**YOUR INSTRUCTIONS:** Using the data below, determine the number of lines that include the string "exit". Write only that number.

(Extracted data entries)
* * *

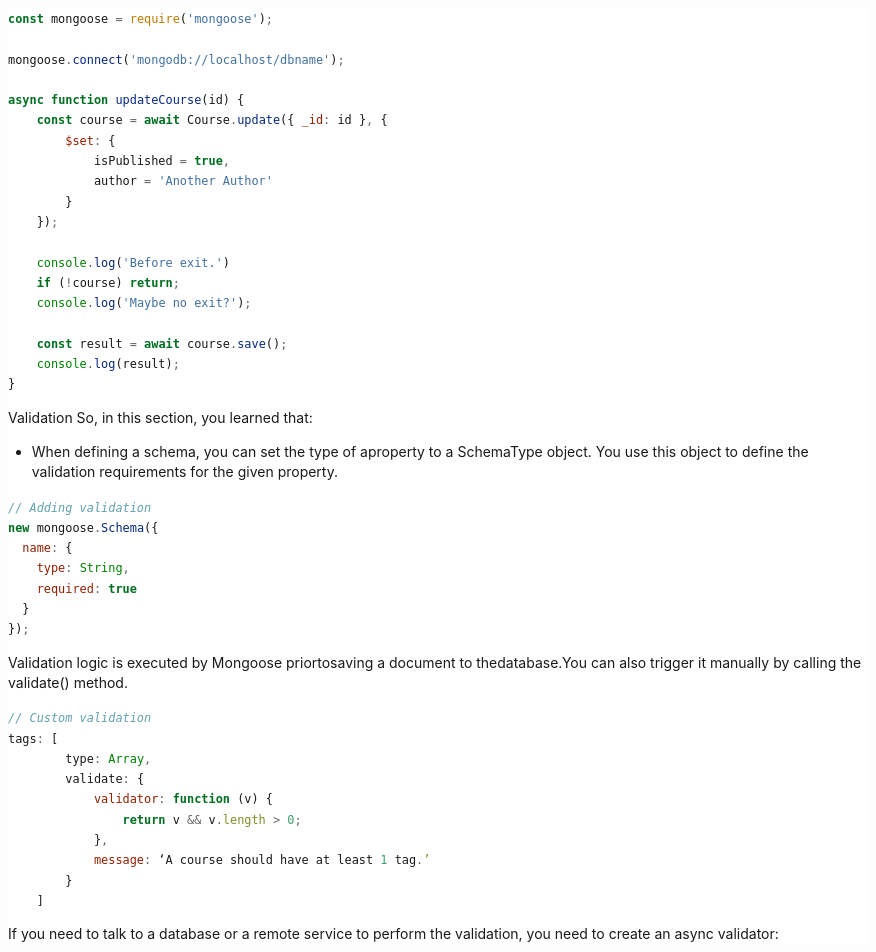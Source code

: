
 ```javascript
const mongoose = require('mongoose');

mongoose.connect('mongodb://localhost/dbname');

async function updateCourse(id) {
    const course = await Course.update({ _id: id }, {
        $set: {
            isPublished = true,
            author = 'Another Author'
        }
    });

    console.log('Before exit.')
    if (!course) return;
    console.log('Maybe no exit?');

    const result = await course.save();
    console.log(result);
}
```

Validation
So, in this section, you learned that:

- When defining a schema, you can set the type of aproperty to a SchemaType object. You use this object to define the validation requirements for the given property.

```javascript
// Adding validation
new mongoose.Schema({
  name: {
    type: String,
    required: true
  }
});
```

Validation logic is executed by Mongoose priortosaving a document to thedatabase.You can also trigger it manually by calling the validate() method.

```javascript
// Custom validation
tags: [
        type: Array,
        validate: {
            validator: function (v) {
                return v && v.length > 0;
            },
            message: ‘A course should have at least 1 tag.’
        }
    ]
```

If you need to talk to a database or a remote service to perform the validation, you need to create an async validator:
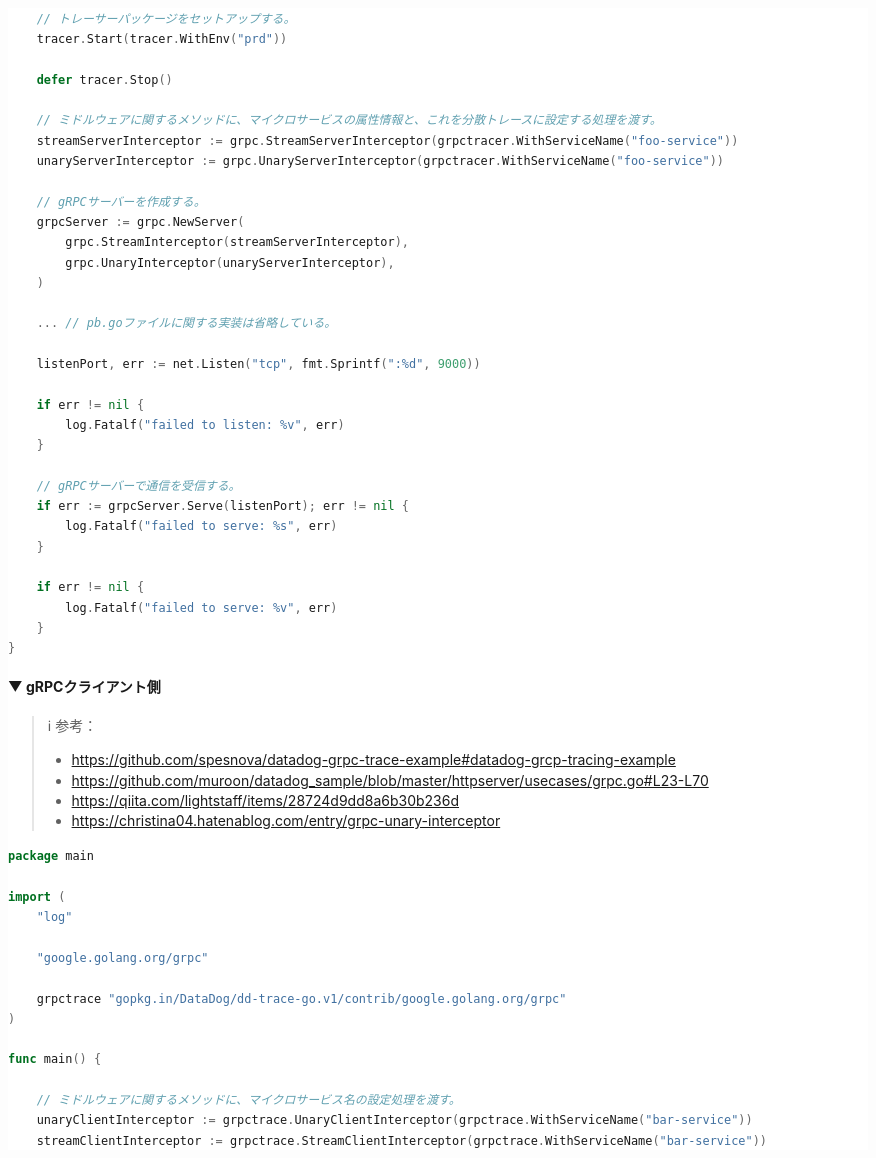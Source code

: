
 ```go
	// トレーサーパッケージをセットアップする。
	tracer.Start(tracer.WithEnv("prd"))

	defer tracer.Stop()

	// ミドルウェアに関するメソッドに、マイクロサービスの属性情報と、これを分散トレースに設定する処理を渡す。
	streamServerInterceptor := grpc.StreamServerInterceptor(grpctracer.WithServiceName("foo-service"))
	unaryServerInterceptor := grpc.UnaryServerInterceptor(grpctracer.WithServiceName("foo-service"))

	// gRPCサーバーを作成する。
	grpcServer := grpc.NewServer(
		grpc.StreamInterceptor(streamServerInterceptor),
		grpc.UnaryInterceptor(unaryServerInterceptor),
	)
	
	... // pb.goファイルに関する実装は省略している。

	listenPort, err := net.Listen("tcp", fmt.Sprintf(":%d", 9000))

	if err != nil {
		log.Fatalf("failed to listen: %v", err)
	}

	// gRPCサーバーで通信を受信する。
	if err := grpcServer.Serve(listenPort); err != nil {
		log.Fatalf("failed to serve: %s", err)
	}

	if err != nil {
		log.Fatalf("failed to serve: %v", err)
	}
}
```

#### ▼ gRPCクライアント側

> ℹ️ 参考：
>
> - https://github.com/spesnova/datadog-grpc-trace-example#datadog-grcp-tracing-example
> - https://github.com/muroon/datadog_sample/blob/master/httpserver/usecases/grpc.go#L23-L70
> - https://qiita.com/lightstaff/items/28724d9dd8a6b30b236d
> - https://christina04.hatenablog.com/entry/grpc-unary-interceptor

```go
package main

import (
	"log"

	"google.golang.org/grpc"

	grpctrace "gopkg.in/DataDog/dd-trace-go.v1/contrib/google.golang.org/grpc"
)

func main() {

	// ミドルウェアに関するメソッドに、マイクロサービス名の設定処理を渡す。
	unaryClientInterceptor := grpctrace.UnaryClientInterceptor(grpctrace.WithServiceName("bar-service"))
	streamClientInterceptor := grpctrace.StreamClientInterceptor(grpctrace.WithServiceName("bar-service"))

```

* * *

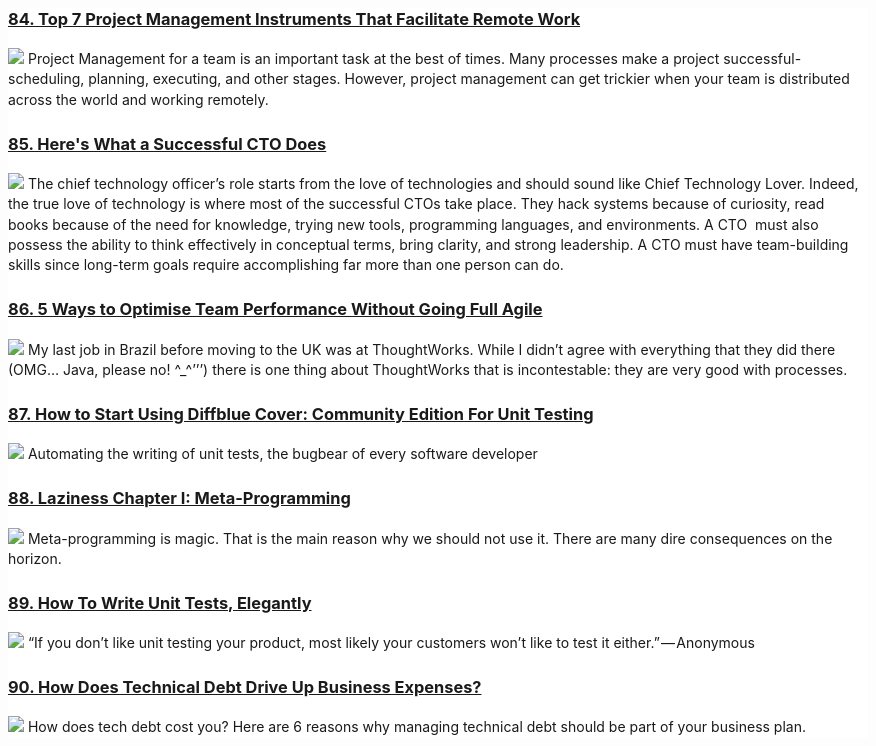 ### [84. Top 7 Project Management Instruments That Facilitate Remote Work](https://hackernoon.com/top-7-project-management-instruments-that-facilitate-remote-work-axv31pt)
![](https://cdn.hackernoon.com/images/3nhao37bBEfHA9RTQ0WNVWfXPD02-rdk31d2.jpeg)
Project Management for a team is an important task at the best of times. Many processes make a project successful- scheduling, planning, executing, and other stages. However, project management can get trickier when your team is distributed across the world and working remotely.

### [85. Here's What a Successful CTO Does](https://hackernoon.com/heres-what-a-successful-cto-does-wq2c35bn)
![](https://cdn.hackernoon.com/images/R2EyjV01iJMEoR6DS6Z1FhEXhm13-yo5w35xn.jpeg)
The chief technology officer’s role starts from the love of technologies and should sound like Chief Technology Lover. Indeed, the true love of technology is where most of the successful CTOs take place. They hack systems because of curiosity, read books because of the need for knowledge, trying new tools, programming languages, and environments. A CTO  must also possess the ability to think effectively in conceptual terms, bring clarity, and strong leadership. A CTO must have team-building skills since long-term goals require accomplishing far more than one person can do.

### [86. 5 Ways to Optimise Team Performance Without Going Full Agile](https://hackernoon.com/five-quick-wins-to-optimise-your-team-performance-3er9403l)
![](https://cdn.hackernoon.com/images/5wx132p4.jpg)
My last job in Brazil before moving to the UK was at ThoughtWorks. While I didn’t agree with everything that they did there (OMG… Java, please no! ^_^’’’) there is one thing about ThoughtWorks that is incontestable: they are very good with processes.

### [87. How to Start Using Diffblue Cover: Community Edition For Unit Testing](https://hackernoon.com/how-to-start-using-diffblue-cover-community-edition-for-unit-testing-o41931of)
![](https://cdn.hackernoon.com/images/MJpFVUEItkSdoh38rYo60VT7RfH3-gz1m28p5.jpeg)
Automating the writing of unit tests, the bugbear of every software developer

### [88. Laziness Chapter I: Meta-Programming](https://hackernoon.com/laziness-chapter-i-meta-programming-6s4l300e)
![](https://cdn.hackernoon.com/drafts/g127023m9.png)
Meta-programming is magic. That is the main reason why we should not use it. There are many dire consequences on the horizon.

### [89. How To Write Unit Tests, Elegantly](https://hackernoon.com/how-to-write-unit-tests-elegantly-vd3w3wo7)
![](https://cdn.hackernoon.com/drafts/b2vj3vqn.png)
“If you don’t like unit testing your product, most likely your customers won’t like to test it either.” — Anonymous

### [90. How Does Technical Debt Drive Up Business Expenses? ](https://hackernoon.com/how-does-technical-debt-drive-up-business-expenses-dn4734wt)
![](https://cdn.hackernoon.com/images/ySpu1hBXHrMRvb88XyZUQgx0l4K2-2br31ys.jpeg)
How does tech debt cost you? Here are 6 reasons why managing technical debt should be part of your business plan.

* * *

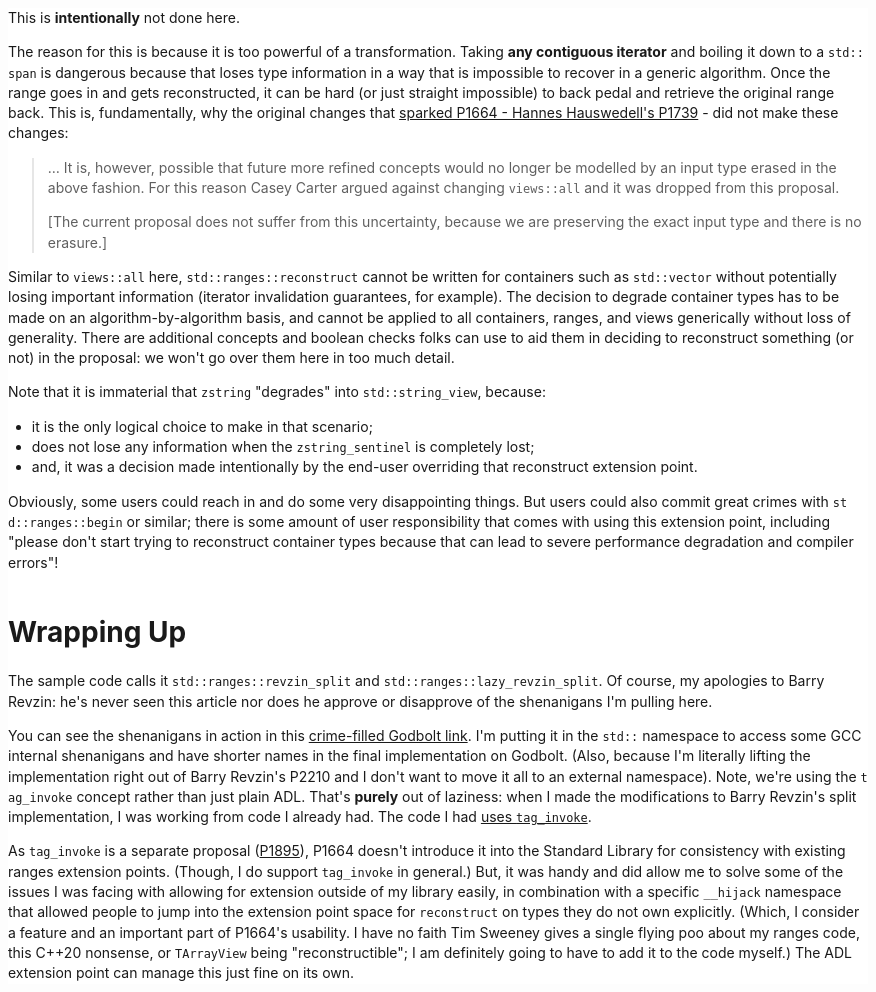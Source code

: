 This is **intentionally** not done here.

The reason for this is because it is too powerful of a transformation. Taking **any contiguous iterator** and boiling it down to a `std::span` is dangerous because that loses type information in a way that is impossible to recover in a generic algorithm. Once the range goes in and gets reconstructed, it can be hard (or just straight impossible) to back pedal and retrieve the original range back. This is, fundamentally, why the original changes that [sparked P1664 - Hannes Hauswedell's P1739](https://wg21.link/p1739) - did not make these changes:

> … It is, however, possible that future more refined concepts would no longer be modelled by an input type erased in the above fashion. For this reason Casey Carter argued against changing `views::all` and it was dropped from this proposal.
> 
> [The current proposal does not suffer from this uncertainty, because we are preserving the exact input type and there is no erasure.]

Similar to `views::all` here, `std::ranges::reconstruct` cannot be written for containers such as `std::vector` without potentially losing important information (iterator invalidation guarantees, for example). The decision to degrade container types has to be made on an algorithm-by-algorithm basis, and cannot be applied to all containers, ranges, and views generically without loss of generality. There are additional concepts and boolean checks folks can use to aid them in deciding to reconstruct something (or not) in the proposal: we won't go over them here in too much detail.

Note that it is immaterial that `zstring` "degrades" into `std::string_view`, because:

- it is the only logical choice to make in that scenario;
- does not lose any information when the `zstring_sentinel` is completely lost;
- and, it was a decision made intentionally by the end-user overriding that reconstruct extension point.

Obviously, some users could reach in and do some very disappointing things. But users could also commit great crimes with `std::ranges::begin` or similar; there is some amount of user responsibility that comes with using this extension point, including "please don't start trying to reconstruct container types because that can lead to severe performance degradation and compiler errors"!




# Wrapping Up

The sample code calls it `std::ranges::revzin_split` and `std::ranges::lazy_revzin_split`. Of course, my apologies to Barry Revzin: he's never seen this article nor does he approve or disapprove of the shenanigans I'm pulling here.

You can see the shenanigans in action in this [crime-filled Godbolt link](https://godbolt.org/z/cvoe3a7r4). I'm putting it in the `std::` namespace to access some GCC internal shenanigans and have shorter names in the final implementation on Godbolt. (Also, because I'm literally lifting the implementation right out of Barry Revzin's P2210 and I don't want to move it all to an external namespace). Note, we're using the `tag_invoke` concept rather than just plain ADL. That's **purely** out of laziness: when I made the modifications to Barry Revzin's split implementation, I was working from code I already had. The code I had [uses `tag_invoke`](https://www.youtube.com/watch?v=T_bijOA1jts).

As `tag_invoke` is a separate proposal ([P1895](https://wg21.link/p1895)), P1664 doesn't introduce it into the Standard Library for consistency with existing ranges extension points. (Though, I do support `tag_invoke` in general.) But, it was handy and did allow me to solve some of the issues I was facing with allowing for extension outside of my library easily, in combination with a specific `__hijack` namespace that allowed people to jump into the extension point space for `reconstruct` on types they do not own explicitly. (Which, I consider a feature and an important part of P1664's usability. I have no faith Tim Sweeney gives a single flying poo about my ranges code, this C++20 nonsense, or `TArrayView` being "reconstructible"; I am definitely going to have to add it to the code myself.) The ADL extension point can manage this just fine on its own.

* * *

**ANSWER SECTION:** 2